| What is expected |
Among the records below, find each line containing the word "injuries" and copy it.

| Listed entries |
+++++

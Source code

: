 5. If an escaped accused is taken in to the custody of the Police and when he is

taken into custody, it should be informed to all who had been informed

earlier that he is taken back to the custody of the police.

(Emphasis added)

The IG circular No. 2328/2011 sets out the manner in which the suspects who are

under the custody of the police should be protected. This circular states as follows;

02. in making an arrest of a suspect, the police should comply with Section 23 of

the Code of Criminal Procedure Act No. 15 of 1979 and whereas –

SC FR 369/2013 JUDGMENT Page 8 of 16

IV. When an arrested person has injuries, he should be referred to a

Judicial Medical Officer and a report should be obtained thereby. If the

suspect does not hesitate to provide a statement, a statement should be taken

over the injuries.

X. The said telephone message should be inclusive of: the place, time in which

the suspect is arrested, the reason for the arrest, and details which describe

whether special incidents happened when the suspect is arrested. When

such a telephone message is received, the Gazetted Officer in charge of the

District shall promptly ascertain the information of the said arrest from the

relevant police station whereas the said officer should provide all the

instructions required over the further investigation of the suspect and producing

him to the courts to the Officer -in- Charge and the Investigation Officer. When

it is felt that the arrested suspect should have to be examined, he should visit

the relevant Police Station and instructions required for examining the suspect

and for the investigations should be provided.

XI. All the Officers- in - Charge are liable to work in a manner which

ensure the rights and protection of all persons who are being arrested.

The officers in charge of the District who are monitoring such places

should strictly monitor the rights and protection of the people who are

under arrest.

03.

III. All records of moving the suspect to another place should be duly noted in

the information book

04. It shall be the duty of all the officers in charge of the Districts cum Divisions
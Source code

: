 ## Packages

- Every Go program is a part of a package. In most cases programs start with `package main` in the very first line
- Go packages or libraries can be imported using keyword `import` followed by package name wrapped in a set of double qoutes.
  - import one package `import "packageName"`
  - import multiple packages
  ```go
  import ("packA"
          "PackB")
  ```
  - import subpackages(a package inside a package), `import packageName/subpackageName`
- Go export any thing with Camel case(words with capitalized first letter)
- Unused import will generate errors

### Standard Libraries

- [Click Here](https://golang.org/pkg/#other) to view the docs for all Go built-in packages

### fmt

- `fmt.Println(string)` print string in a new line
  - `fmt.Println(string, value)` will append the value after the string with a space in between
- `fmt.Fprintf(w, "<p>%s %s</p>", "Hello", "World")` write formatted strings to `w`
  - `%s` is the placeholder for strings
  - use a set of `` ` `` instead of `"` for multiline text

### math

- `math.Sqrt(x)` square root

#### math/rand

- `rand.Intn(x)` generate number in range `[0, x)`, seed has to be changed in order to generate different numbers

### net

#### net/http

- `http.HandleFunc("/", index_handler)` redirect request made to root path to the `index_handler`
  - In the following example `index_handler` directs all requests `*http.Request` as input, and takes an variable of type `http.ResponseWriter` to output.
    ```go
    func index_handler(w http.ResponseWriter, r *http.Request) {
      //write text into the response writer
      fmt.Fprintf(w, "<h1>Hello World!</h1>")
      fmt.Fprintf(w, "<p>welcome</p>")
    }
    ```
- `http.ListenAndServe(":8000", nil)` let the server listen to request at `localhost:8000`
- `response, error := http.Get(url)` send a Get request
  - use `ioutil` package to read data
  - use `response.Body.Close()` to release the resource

+++++

| Problem solution |
IV. When an arrested person has injuries, he should be referred to a
over the injuries.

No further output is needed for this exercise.